A veces vuelvo la vista atrás. Quizá más de lo que debería. Pero el caso es que lo hago. Siempre he pensado que es bueno repasar el camino que se ha recorrido y, al verlo, examinar los sentimientos que salen del corazón.
Ayer, mientras subía en el ascensor lo hice. Me pregunté qué queda de aquel niño que un día fui y que se ha convertido en lo que es hoy. Aquellas cosas que le pasaron durante tanto tiempo y que, con tanta paciencia, humor y dolor, fue asimilando.
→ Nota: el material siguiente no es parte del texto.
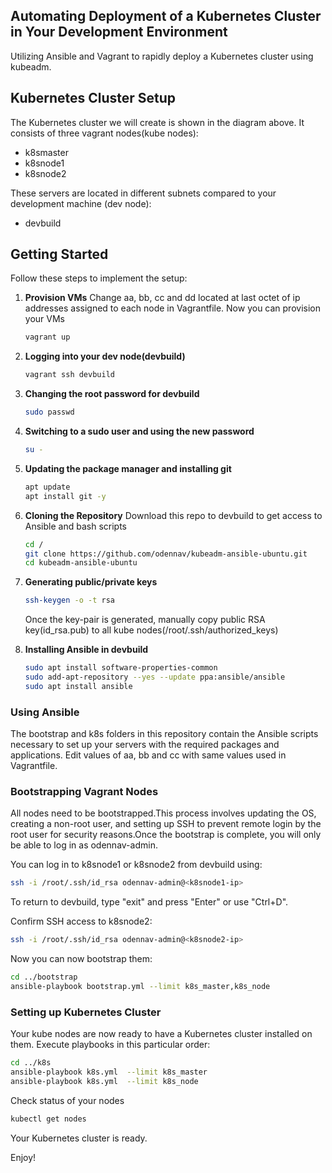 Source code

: ## Automating Deployment of a Kubernetes Cluster in Your Development Environment
   Utilizing Ansible and Vagrant to rapidly deploy a Kubernetes cluster using kubeadm.
 


## Kubernetes Cluster Setup
   The Kubernetes cluster we will create is shown in the diagram above. It consists of three vagrant nodes(kube nodes):
   - k8smaster
   - k8snode1 
   - k8snode2

   These servers are located in different subnets compared to your development machine (dev node):
   - devbuild

## Getting Started
   Follow these steps to implement the setup:

1. **Provision VMs**
   Change aa, bb, cc and dd located at last octet of ip addresses assigned to each node in Vagrantfile.
   Now you can provision your VMs
   ```bash
   vagrant up
   ```

2. **Logging into your dev node(devbuild)**
   ```bash
   vagrant ssh devbuild
   ```

3. **Changing the root password for devbuild**
   ```bash
   sudo passwd
   ```
4. **Switching to a sudo user and using the new password**
   ```bash
   su -
   ```

5. **Updating the package manager and installing git**
   ```bash
   apt update
   apt install git -y
   ```

6. **Cloning the Repository**
   Download this repo to devbuild to get access to Ansible and bash scripts
   ```bash
   cd /
   git clone https://github.com/odennav/kubeadm-ansible-ubuntu.git
   cd kubeadm-ansible-ubuntu
   ```
7. **Generating public/private keys**
   ```bash
   ssh-keygen -o -t rsa
   ```
   
   Once the key-pair is generated, manually copy public RSA key(id_rsa.pub) to all kube nodes(/root/.ssh/authorized_keys)

8. **Installing Ansible in devbuild**
   ```bash
   sudo apt install software-properties-common
   sudo add-apt-repository --yes --update ppa:ansible/ansible
   sudo apt install ansible
   ```

### Using Ansible
The bootstrap and k8s folders in this repository contain the Ansible scripts necessary to set up your servers with the required packages and applications.
Edit values of aa, bb and cc with same values used in Vagrantfile.

### Bootstrapping Vagrant Nodes
   All nodes need to be bootstrapped.This process involves updating the OS, creating a non-root user, and setting up SSH to prevent remote login
   by the root user for security reasons.Once the bootstrap is complete, you will only be able to log in as odennav-admin.

   You can log in to k8snode1 or k8snode2 from devbuild using:   
   ```bash
   ssh -i /root/.ssh/id_rsa odennav-admin@<k8snode1-ip>
   ```  
   To return to devbuild, type "exit" and press "Enter" or use "Ctrl+D".
   
   Confirm SSH access to k8snode2:
   ```bash
   ssh -i /root/.ssh/id_rsa odennav-admin@<k8snode2-ip>
   ```  
  
   Now you can now bootstrap them:
   ```bash
   cd ../bootstrap
   ansible-playbook bootstrap.yml --limit k8s_master,k8s_node
   ```

### Setting up Kubernetes Cluster
   Your kube nodes are now ready to have a Kubernetes cluster installed on them.
   Execute playbooks in this particular order:

   ```bash
   cd ../k8s
   ansible-playbook k8s.yml  --limit k8s_master
   ansible-playbook k8s.yml  --limit k8s_node
   ```

   Check status of your nodes
   ```bash
   kubectl get nodes
   ```

   Your Kubernetes cluster is ready.


   Enjoy!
No sé exactamente el momento en el que todo cambió. El momento en que, silenciosamente, alcancé la cima en la que me dicen que estoy. Mientras despierto la admiración y la felicitación de los demás, yo sigo viendo aquel niño encerrado en aquellas cuatro paredes que, a pesar de todo, han sabido mantener un tamaño adecuado para contenerme.
He aprendido a no creer. Es bueno, porque elimina el dolor de mi vida, y hace que siga adelante cada mañana, cuando me levanto, sin cuestionarme demasiado los porqués, quizá porque no los hay. Lo único a lo que aferrarse es a seguir. Ya pagué con dolor creencias del pasado. Por fin creo que aprendí de mis errores.